Your goal =>
Look over the listing below and tally the lines in which the word "rate" turns up. Answer with the tally only.

Data provided =>
/---

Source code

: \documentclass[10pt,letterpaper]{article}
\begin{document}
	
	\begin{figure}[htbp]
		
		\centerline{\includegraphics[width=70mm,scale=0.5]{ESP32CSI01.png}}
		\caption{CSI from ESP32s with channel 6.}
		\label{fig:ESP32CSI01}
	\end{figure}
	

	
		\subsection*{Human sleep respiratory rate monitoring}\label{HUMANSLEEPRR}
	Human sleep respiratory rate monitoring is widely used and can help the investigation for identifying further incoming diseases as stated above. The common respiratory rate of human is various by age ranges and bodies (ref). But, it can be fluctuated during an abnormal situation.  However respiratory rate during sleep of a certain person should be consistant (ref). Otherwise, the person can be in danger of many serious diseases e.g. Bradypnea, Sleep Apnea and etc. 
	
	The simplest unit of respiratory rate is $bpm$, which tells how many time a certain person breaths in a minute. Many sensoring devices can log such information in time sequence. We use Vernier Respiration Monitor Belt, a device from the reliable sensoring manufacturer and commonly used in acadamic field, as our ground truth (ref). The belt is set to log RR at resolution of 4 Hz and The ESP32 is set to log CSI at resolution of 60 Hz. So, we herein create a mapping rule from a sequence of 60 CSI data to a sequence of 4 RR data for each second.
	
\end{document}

\---

Output of the task =>
3